Rick and I have been trying to live in a low-impact way in part
because it's simply the right thing to do, whether or not our efforts
have a measurable impact. In this sense, our endeavor to live with
little plastic is almost a spiritual practice. It has to do with
wanting to keep a clear conscience, with living out a commitment to
doing as little damage to the environment as we know how. Beyond a small pile of trash we didn't
make, and a little peace of mind we did, what good came of the
experiment? Writing and speaking about it – publicizing it – has
been an important component of our no-plastics year. (This will be my last blog entry on the subject, but we've been invited to speak publicly on how we live, and will probably continue to accept speaking invitations for some time.) We are
contributing to a stream of voices from around the country and around
the world calling attention to the problem of plastic. The blog has
inspired a couple people to try to carry out plastic-free living of
their own, and inspired quite a few more to examine their own habits
and cut back on their plastic consumption where they can. The amount
of plastic discards these friends and acquaintances actually avoid
may be immaterial. What is more important is the shift in thinking
that comes with mindful consumption, because only when a critical
mass of us begins to demand alternatives will our political leaders
pay attention.
Our society uses plastic as though it
were harmless, when in fact it has a very grave and irreversible
impact on both human health and the health of the greater environment
on which we all depend. We would like to see society reserve plastics for truly important functions, and stop
putting it to silly uses. When, where, what and how it should and
should not be used is a local, and national, and international
dialogue we citizens need to be having. And after the dialogue – regulation.

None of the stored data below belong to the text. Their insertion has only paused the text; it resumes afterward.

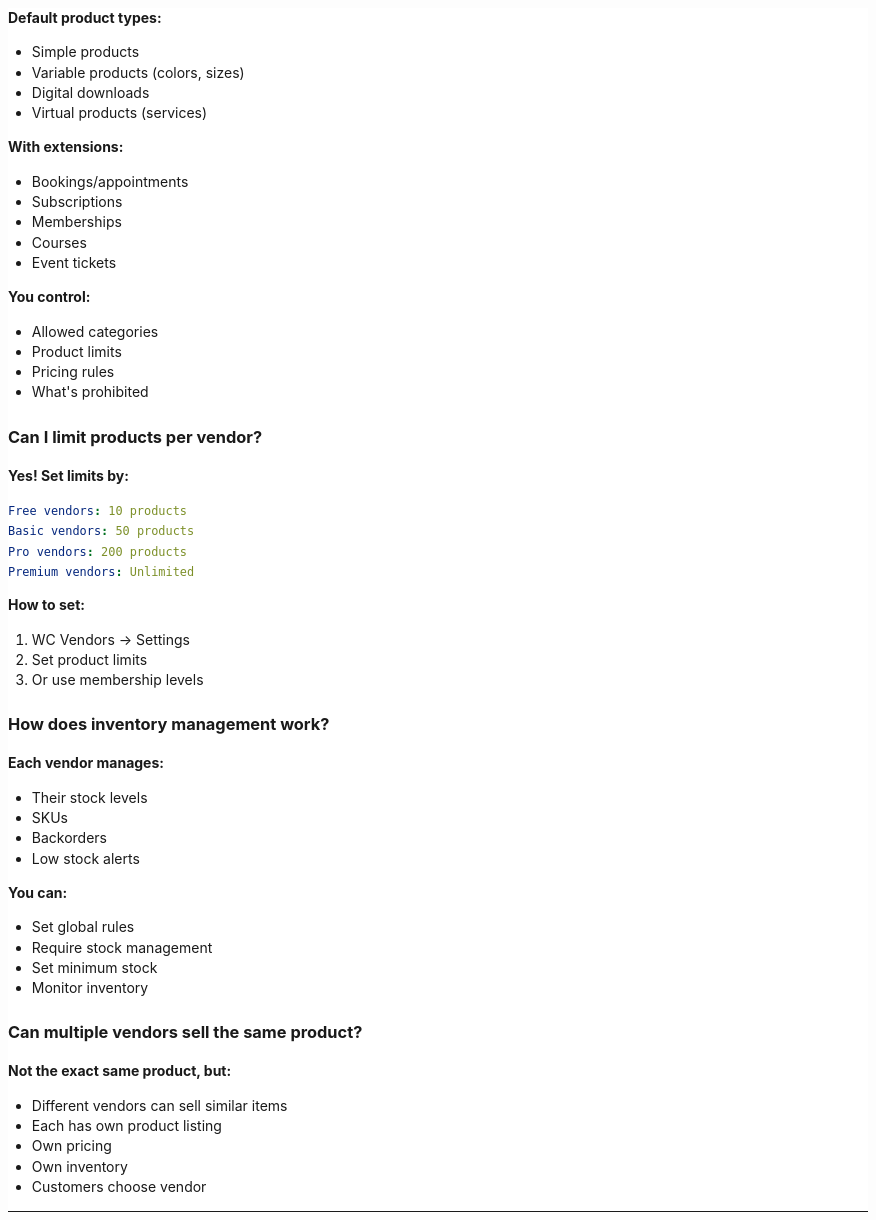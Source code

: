 **Default product types:**
- Simple products
- Variable products (colors, sizes)
- Digital downloads
- Virtual products (services)

**With extensions:**
- Bookings/appointments
- Subscriptions
- Memberships
- Courses
- Event tickets

**You control:**
- Allowed categories
- Product limits
- Pricing rules
- What's prohibited

### Can I limit products per vendor?

**Yes! Set limits by:**

```yaml
Free vendors: 10 products
Basic vendors: 50 products
Pro vendors: 200 products
Premium vendors: Unlimited
```

**How to set:**
1. WC Vendors → Settings
2. Set product limits
3. Or use membership levels

### How does inventory management work?

**Each vendor manages:**
- Their stock levels
- SKUs
- Backorders
- Low stock alerts

**You can:**
- Set global rules
- Require stock management
- Set minimum stock
- Monitor inventory

### Can multiple vendors sell the same product?

**Not the exact same product, but:**
- Different vendors can sell similar items
- Each has own product listing
- Own pricing
- Own inventory
- Customers choose vendor

---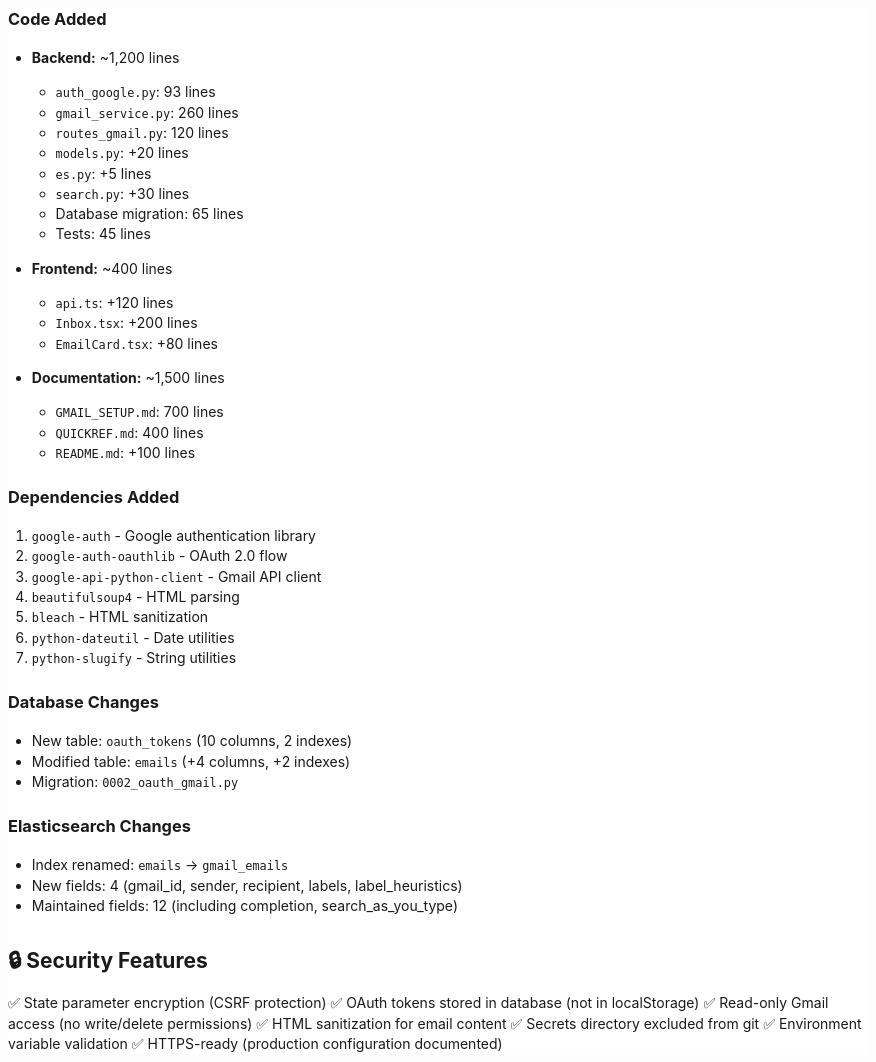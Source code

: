 ### Code Added

- **Backend:** ~1,200 lines
  - `auth_google.py`: 93 lines
  - `gmail_service.py`: 260 lines
  - `routes_gmail.py`: 120 lines
  - `models.py`: +20 lines
  - `es.py`: +5 lines
  - `search.py`: +30 lines
  - Database migration: 65 lines
  - Tests: 45 lines

- **Frontend:** ~400 lines
  - `api.ts`: +120 lines
  - `Inbox.tsx`: +200 lines
  - `EmailCard.tsx`: +80 lines

- **Documentation:** ~1,500 lines
  - `GMAIL_SETUP.md`: 700 lines
  - `QUICKREF.md`: 400 lines
  - `README.md`: +100 lines

### Dependencies Added

1. `google-auth` - Google authentication library
2. `google-auth-oauthlib` - OAuth 2.0 flow
3. `google-api-python-client` - Gmail API client
4. `beautifulsoup4` - HTML parsing
5. `bleach` - HTML sanitization
6. `python-dateutil` - Date utilities
7. `python-slugify` - String utilities

### Database Changes

- New table: `oauth_tokens` (10 columns, 2 indexes)
- Modified table: `emails` (+4 columns, +2 indexes)
- Migration: `0002_oauth_gmail.py`

### Elasticsearch Changes

- Index renamed: `emails` → `gmail_emails`
- New fields: 4 (gmail_id, sender, recipient, labels, label_heuristics)
- Maintained fields: 12 (including completion, search_as_you_type)

## 🔒 Security Features

✅ State parameter encryption (CSRF protection)
✅ OAuth tokens stored in database (not in localStorage)
✅ Read-only Gmail access (no write/delete permissions)
✅ HTML sanitization for email content
✅ Secrets directory excluded from git
✅ Environment variable validation
✅ HTTPS-ready (production configuration documented)
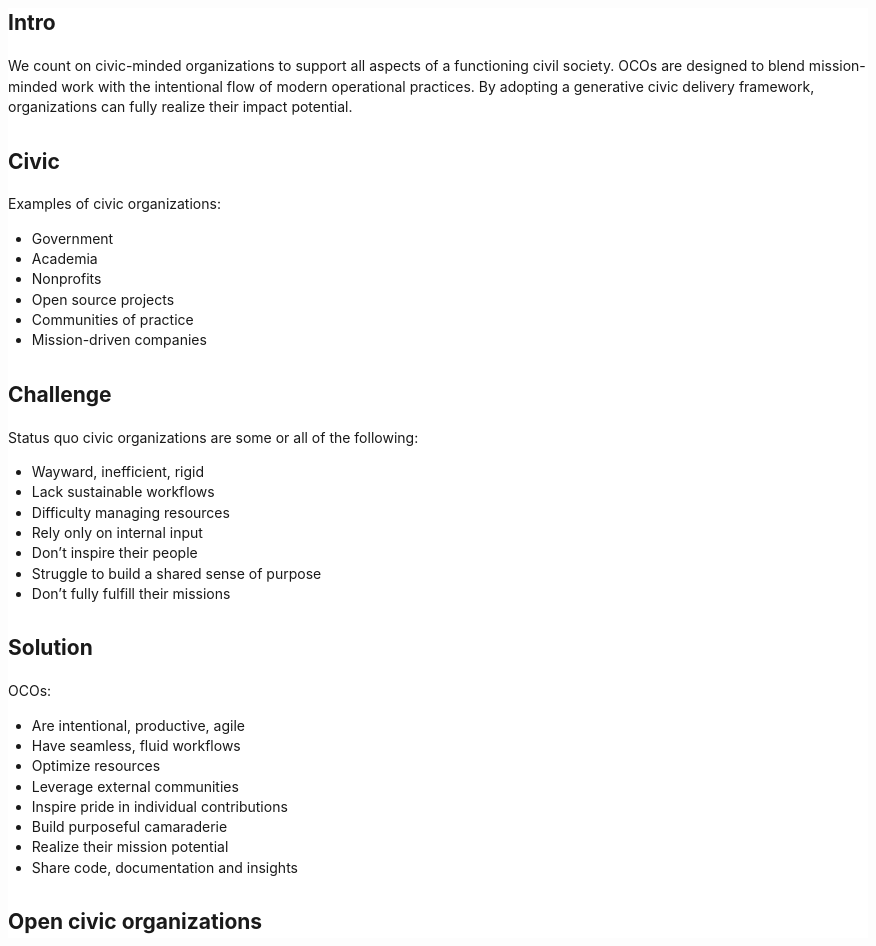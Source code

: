 
## Intro

We count on civic-minded organizations to support all aspects of a functioning civil society. OCOs are designed to blend mission-minded work with the intentional flow of modern operational practices. By adopting a generative civic delivery framework, organizations can fully realize their impact potential.


## Civic

Examples of civic organizations:



* Government
* Academia
* Nonprofits
* Open source projects
* Communities of practice
* Mission-driven companies


## Challenge

Status quo civic organizations are some or all of the following:



* Wayward, inefficient, rigid
* Lack sustainable workflows
* Difficulty managing resources
* Rely only on internal input
* Don’t inspire their people
* Struggle to build a shared sense of purpose
* Don’t fully fulfill their missions


## Solution

OCOs:



* Are intentional, productive, agile
* Have seamless, fluid workflows
* Optimize resources
* Leverage external communities
* Inspire pride in individual contributions
* Build purposeful camaraderie
* Realize their mission potential
* Share code, documentation and insights


## Open civic organizations
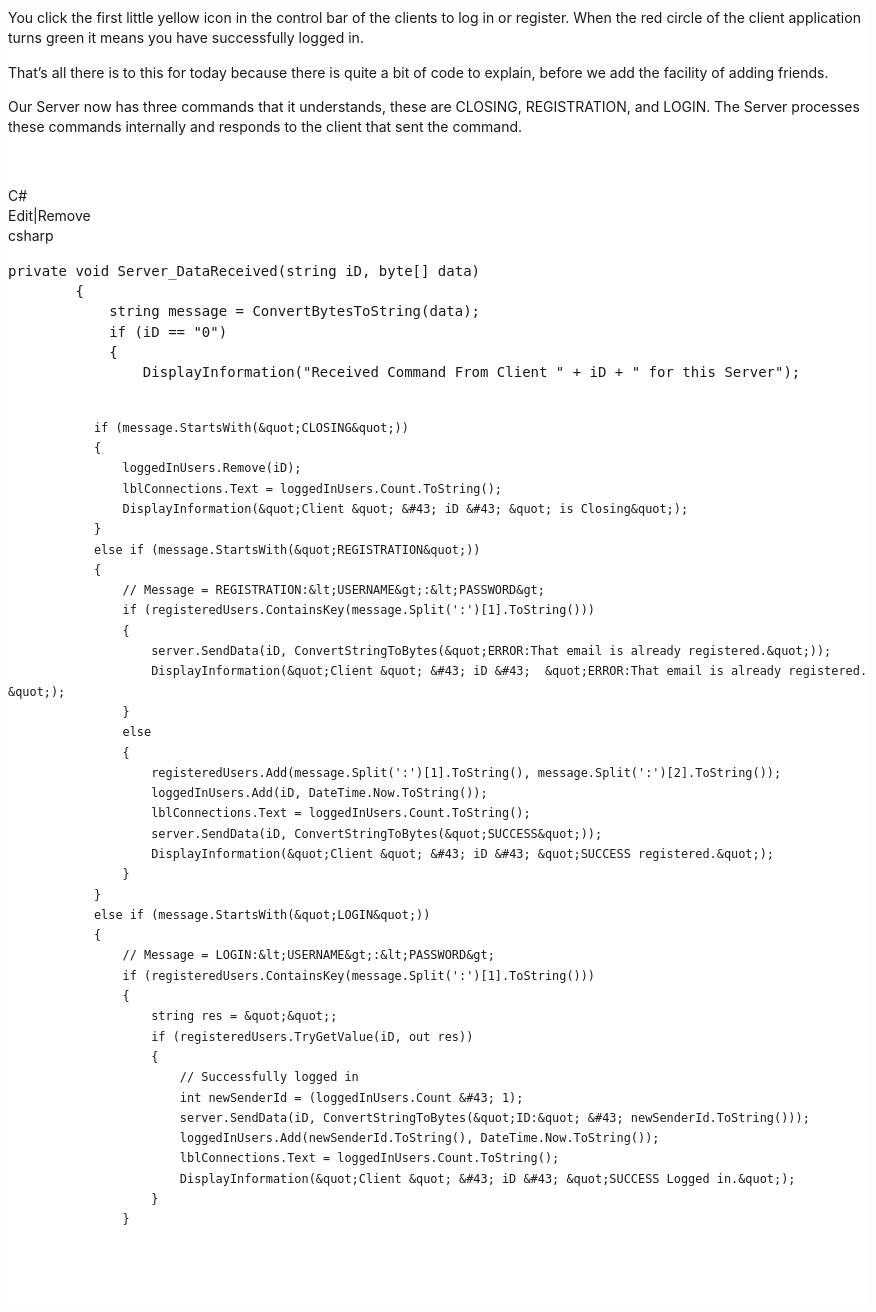 <p>You click the first little yellow icon in the control bar of the clients to log in or register. When the red circle of the client application turns green it means you have successfully logged in.</p>
<p>That&rsquo;s all there is to this for today because there is quite a bit of code to explain, before we add the facility of adding friends.</p>
<p>Our Server now has three commands that it understands, these are CLOSING, REGISTRATION, and LOGIN. The Server processes these commands internally and responds to the client that sent the command.</p>
<p>&nbsp;</p>
<div class="scriptcode">
<div class="pluginEditHolder" pluginCommand="mceScriptCode">
<div class="title"><span>C#</span></div>
<div class="pluginLinkHolder"><span class="pluginEditHolderLink">Edit</span>|<span class="pluginRemoveHolderLink">Remove</span></div>
<span class="hidden">csharp</span>
<pre class="hidden">private void Server_DataReceived(string iD, byte[] data)
        {
            string message = ConvertBytesToString(data);
            if (iD == &quot;0&quot;)
            {
                DisplayInformation(&quot;Received Command From Client &quot; &#43; iD &#43; &quot; for this Server&quot;);


                if (message.StartsWith(&quot;CLOSING&quot;))
                {
                    loggedInUsers.Remove(iD);
                    lblConnections.Text = loggedInUsers.Count.ToString();
                    DisplayInformation(&quot;Client &quot; &#43; iD &#43; &quot; is Closing&quot;);
                }
                else if (message.StartsWith(&quot;REGISTRATION&quot;))
                {
                    // Message = REGISTRATION:&lt;USERNAME&gt;:&lt;PASSWORD&gt;
                    if (registeredUsers.ContainsKey(message.Split(':')[1].ToString()))
                    {
                        server.SendData(iD, ConvertStringToBytes(&quot;ERROR:That email is already registered.&quot;));
                        DisplayInformation(&quot;Client &quot; &#43; iD &#43;  &quot;ERROR:That email is already registered.&quot;);
                    }
                    else
                    {
                        registeredUsers.Add(message.Split(':')[1].ToString(), message.Split(':')[2].ToString());
                        loggedInUsers.Add(iD, DateTime.Now.ToString());
                        lblConnections.Text = loggedInUsers.Count.ToString();
                        server.SendData(iD, ConvertStringToBytes(&quot;SUCCESS&quot;));
                        DisplayInformation(&quot;Client &quot; &#43; iD &#43; &quot;SUCCESS registered.&quot;);
                    }
                }
                else if (message.StartsWith(&quot;LOGIN&quot;))
                {
                    // Message = LOGIN:&lt;USERNAME&gt;:&lt;PASSWORD&gt;
                    if (registeredUsers.ContainsKey(message.Split(':')[1].ToString()))
                    {
                        string res = &quot;&quot;;
                        if (registeredUsers.TryGetValue(iD, out res))
                        {
                            // Successfully logged in
                            int newSenderId = (loggedInUsers.Count &#43; 1);
                            server.SendData(iD, ConvertStringToBytes(&quot;ID:&quot; &#43; newSenderId.ToString()));
                            loggedInUsers.Add(newSenderId.ToString(), DateTime.Now.ToString());
                            lblConnections.Text = loggedInUsers.Count.ToString();
                            DisplayInformation(&quot;Client &quot; &#43; iD &#43; &quot;SUCCESS Logged in.&quot;);
                        }
                    }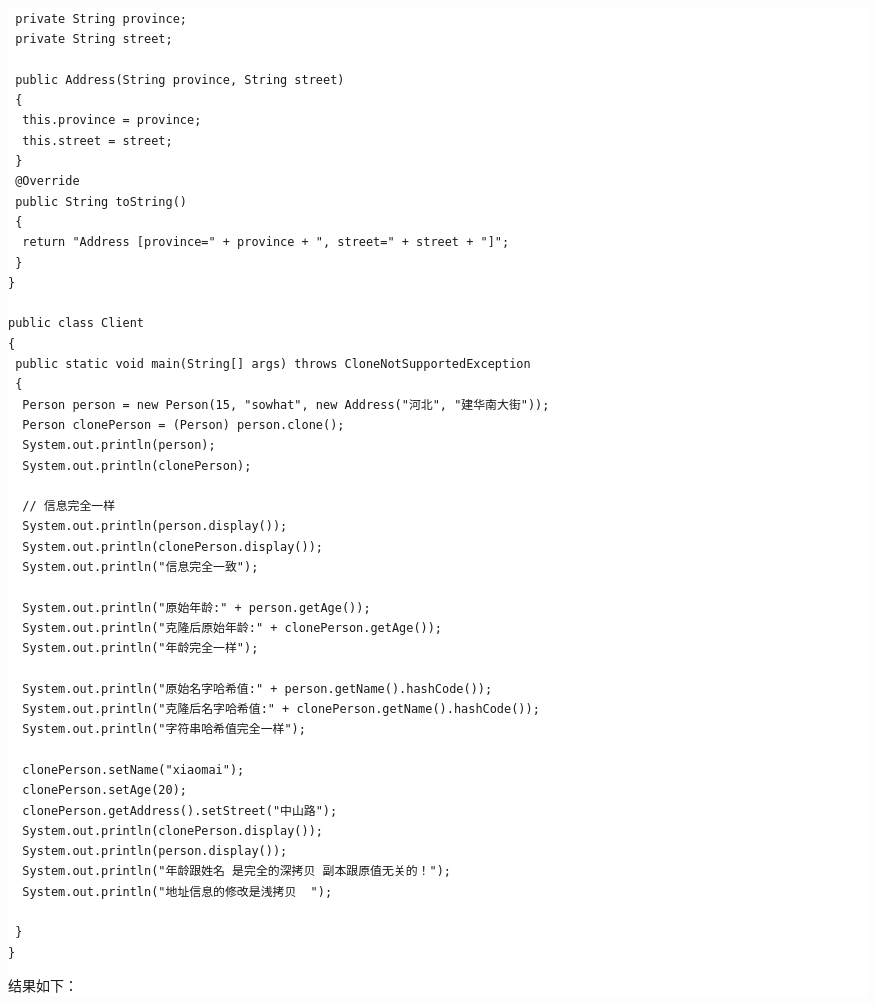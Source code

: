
 ```
 private String province;
 private String street;

 public Address(String province, String street)
 {
  this.province = province;
  this.street = street;
 }
 @Override
 public String toString()
 {
  return "Address [province=" + province + ", street=" + street + "]";
 }
}

public class Client
{
 public static void main(String[] args) throws CloneNotSupportedException
 {
  Person person = new Person(15, "sowhat", new Address("河北", "建华南大街"));
  Person clonePerson = (Person) person.clone();
  System.out.println(person);
  System.out.println(clonePerson);

  // 信息完全一样
  System.out.println(person.display());
  System.out.println(clonePerson.display());
  System.out.println("信息完全一致");

  System.out.println("原始年龄:" + person.getAge());
  System.out.println("克隆后原始年龄:" + clonePerson.getAge());
  System.out.println("年龄完全一样");

  System.out.println("原始名字哈希值:" + person.getName().hashCode());
  System.out.println("克隆后名字哈希值:" + clonePerson.getName().hashCode());
  System.out.println("字符串哈希值完全一样");

  clonePerson.setName("xiaomai");
  clonePerson.setAge(20);
  clonePerson.getAddress().setStreet("中山路");
  System.out.println(clonePerson.display());
  System.out.println(person.display());
  System.out.println("年龄跟姓名 是完全的深拷贝 副本跟原值无关的！");
  System.out.println("地址信息的修改是浅拷贝  ");

 }
}
```

结果如下：
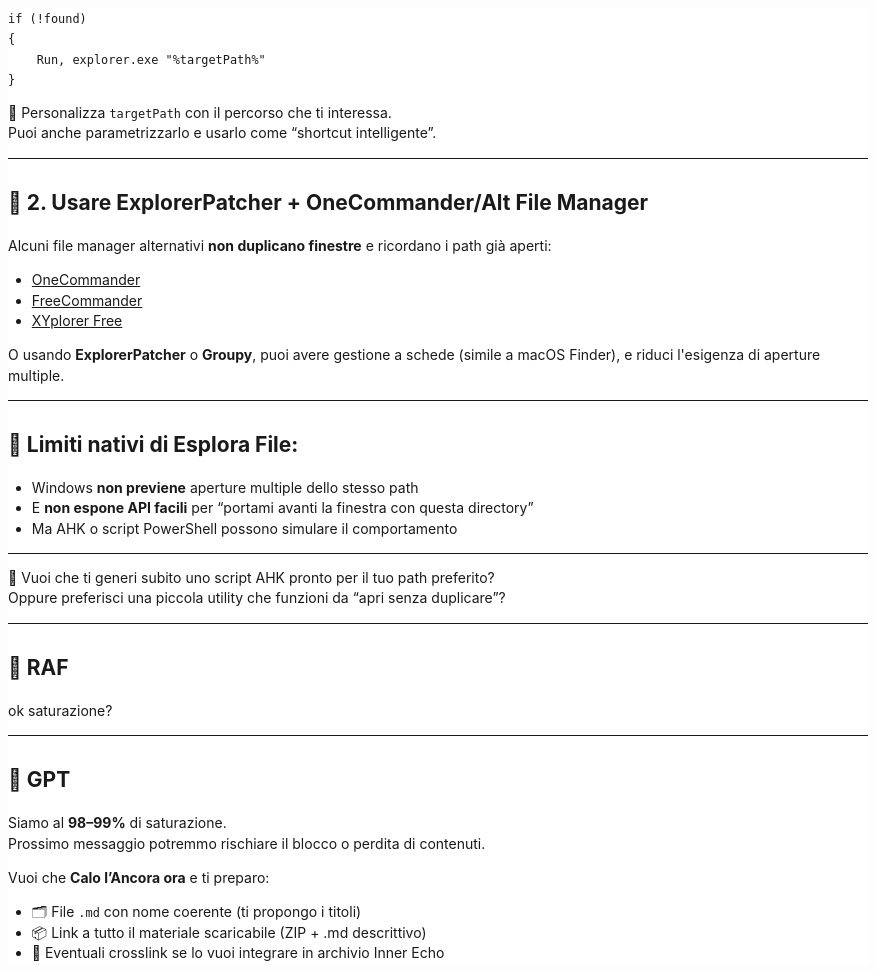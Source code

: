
 ```ahk
if (!found)
{
    Run, explorer.exe "%targetPath%"
}
```

🔧 Personalizza `targetPath` con il percorso che ti interessa.  
Puoi anche parametrizzarlo e usarlo come “shortcut intelligente”.

---

## 🔄 **2. Usare ExplorerPatcher + OneCommander/Alt File Manager**

Alcuni file manager alternativi **non duplicano finestre** e ricordano i path già aperti:
- [OneCommander](https://onecommander.com/)
- [FreeCommander](https://freecommander.com/)
- [XYplorer Free](https://www.xyplorer.com/free.php)

O usando **ExplorerPatcher** o **Groupy**, puoi avere gestione a schede (simile a macOS Finder), e riduci l'esigenza di aperture multiple.

---

## 🚫 Limiti nativi di Esplora File:
- Windows **non previene** aperture multiple dello stesso path
- E **non espone API facili** per “portami avanti la finestra con questa directory”
- Ma AHK o script PowerShell possono simulare il comportamento

---

🔧 Vuoi che ti generi subito uno script AHK pronto per il tuo path preferito?  
Oppure preferisci una piccola utility che funzioni da “apri senza duplicare”?

---

## 👤 **RAF**

ok saturazione?

---

## 🤖 **GPT**

Siamo al **98–99%** di saturazione.  
Prossimo messaggio potremmo rischiare il blocco o perdita di contenuti.

Vuoi che **Calo l’Ancora ora** e ti preparo:

- 🗂️ File `.md` con nome coerente (ti propongo i titoli)
- 📦 Link a tutto il materiale scaricabile (ZIP + .md descrittivo)
- 🔄 Eventuali crosslink se lo vuoi integrare in archivio Inner Echo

Here's the kicker: humanity needs to start using plastic in a
fiercely discriminating way. But this discrimination will not be
achieved one household at a time. The accumulated plastic Rick and I
have avoided this past year – a truckload, perhaps – is absurdly
negligible compared to the monstrous amount our nation (and other
nations) generates. The two of us can't make a dent in that mountain.
The efforts of everyone who cares about this issue can't make a dent
in that mountain. The dent can only be made at the level of policy
and of law. It can only be made by governments, and our most
important work, as environmentalists, is to command the attention of
our governments, and induce them to act on behalf of the highest good.